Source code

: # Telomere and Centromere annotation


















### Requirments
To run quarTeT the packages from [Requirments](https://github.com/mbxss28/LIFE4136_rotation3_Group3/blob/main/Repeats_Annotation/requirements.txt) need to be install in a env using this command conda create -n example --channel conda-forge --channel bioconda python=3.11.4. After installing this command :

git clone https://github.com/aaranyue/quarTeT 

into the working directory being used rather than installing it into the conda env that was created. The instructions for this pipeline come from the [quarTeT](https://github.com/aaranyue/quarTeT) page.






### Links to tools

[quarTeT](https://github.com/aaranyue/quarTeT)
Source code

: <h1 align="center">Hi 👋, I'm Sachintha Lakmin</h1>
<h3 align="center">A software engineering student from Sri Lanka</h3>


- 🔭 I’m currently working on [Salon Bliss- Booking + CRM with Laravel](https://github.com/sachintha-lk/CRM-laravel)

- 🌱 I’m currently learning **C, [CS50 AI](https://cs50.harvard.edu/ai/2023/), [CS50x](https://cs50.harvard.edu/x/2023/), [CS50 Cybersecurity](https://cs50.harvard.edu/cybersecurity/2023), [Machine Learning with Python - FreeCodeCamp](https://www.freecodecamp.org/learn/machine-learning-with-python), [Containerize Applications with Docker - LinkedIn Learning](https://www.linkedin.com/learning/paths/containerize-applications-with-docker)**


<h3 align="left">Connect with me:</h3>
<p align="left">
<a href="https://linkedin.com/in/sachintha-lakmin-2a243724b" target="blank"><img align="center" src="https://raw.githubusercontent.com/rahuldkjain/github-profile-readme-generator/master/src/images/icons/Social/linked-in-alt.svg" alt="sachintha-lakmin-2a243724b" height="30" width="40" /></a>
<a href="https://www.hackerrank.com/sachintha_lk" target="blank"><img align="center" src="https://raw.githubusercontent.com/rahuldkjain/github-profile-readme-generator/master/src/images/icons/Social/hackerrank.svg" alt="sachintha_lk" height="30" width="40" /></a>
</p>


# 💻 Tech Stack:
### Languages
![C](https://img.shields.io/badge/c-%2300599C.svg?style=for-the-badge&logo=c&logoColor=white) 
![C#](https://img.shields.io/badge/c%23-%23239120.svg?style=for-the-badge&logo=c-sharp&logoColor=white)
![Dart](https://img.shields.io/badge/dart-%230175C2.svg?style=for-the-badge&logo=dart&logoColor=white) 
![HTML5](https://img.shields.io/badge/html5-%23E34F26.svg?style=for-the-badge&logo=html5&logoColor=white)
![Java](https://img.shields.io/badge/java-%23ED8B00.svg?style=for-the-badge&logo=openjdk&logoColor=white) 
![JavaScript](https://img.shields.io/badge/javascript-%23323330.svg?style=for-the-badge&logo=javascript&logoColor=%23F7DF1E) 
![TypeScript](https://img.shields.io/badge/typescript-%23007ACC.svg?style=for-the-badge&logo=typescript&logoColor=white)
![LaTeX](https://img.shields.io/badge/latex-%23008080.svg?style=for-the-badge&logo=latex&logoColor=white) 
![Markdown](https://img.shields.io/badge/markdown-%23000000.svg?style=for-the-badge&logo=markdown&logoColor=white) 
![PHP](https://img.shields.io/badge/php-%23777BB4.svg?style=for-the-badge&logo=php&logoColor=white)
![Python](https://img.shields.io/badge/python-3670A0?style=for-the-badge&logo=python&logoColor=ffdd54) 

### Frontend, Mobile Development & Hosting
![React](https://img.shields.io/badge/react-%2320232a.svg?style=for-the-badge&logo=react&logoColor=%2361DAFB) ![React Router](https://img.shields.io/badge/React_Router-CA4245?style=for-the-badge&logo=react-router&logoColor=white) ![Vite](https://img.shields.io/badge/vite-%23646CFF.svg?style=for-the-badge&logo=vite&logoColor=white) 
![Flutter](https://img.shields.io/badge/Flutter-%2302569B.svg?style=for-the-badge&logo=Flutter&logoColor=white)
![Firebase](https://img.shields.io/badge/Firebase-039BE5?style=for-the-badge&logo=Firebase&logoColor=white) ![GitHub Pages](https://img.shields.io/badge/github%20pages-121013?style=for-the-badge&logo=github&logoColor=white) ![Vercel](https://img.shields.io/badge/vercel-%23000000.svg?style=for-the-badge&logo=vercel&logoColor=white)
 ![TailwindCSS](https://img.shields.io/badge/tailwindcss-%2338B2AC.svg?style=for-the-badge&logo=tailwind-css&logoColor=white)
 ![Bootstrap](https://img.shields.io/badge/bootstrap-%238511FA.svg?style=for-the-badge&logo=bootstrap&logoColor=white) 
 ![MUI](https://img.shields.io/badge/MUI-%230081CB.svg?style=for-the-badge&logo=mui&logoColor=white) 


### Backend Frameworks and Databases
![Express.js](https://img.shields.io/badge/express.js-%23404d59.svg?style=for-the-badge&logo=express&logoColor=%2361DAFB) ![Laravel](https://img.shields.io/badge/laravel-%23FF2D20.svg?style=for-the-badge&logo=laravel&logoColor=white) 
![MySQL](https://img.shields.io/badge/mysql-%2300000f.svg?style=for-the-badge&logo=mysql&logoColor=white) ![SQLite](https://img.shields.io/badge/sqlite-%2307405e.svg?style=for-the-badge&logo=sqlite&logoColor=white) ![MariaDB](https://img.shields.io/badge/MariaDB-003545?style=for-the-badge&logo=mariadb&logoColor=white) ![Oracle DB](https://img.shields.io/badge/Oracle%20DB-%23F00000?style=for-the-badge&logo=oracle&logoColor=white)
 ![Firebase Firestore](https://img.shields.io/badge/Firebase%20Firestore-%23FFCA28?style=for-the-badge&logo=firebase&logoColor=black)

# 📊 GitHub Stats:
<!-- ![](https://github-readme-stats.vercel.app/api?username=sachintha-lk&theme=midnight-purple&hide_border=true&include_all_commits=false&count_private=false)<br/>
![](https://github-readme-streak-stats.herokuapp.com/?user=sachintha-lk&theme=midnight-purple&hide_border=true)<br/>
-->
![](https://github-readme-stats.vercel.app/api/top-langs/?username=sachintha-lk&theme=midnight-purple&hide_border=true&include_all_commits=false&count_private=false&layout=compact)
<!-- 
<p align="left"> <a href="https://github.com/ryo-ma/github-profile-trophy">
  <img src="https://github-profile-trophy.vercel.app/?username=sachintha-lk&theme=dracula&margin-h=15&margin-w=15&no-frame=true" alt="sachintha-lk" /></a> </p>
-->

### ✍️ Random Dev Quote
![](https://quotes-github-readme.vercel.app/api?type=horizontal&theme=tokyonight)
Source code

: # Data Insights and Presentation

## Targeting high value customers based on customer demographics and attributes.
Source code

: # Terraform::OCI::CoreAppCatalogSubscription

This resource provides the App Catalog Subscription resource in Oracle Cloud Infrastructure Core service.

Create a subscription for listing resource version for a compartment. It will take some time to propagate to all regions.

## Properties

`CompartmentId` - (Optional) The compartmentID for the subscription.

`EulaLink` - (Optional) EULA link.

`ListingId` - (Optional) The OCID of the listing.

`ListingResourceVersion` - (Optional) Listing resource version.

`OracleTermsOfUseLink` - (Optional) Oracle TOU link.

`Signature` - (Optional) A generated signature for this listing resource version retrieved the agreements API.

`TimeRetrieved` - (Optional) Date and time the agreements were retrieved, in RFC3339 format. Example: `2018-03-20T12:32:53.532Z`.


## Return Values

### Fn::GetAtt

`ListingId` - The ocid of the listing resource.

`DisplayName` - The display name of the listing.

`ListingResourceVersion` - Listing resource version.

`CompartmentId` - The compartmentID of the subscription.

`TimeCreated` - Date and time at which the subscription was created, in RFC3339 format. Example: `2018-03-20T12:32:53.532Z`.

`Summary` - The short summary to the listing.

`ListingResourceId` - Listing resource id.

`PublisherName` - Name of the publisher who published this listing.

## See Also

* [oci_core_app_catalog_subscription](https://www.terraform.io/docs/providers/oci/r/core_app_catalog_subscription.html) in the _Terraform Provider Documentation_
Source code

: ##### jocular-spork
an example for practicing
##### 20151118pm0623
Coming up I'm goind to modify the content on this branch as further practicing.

= = = = = = =

- _Work instructions_:
Every line containing the string "false" is required; copy each such line from the data.

- _Finished task_:
<!-- ![](https://github-readme-stats.vercel.app/api?username=sachintha-lk&theme=midnight-purple&hide_border=true&include_all_commits=false&count_private=false)<br/>
![](https://github-readme-stats.vercel.app/api/top-langs/?username=sachintha-lk&theme=midnight-purple&hide_border=true&include_all_commits=false&count_private=false&layout=compact)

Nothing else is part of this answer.